* [TO DO] Please copy every record below exactly, leaving out the pictures.

* [INPUT MATERIAL]
+===+

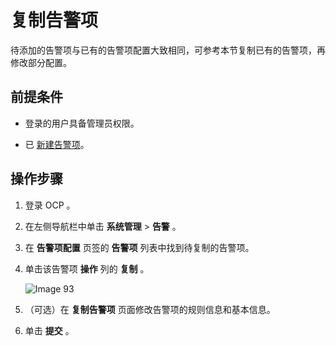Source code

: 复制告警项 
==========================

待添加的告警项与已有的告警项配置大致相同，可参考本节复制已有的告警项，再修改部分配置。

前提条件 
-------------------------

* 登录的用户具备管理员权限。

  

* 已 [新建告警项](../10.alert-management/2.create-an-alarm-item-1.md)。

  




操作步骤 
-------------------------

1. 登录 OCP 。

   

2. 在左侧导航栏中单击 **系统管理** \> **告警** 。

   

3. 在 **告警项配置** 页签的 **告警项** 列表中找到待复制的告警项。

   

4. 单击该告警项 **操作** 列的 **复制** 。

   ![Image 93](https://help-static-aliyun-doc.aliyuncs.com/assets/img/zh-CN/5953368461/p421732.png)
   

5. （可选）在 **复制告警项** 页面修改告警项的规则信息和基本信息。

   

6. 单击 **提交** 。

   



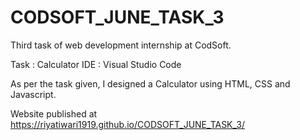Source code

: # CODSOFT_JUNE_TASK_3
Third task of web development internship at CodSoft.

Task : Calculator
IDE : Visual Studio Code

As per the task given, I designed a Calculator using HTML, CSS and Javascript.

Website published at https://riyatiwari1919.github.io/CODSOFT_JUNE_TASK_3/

+===+

* [RESPONSE TO THIS TASK]
Source code

: 复制告警项 
==========================

待添加的告警项与已有的告警项配置大致相同，可参考本节复制已有的告警项，再修改部分配置。

前提条件 
-------------------------

* 登录的用户具备管理员权限。

  

* 已 [新建告警项](../10.alert-management/2.create-an-alarm-item-1.md)。

  




操作步骤 
-------------------------

1. 登录 OCP 。

   

2. 在左侧导航栏中单击 **系统管理** \> **告警** 。

   

3. 在 **告警项配置** 页签的 **告警项** 列表中找到待复制的告警项。

   

4. 单击该告警项 **操作** 列的 **复制** 。

   ![Image 93](https://help-static-aliyun-doc.aliyuncs.com/assets/img/zh-CN/5953368461/p421732.png)
   

5. （可选）在 **复制告警项** 页面修改告警项的规则信息和基本信息。

   

6. 单击 **提交** 。

   



Source code

: # CODSOFT_JUNE_TASK_3
Third task of web development internship at CodSoft.

Task : Calculator
IDE : Visual Studio Code

As per the task given, I designed a Calculator using HTML, CSS and Javascript.

Website published at https://riyatiwari1919.github.io/CODSOFT_JUNE_TASK_3/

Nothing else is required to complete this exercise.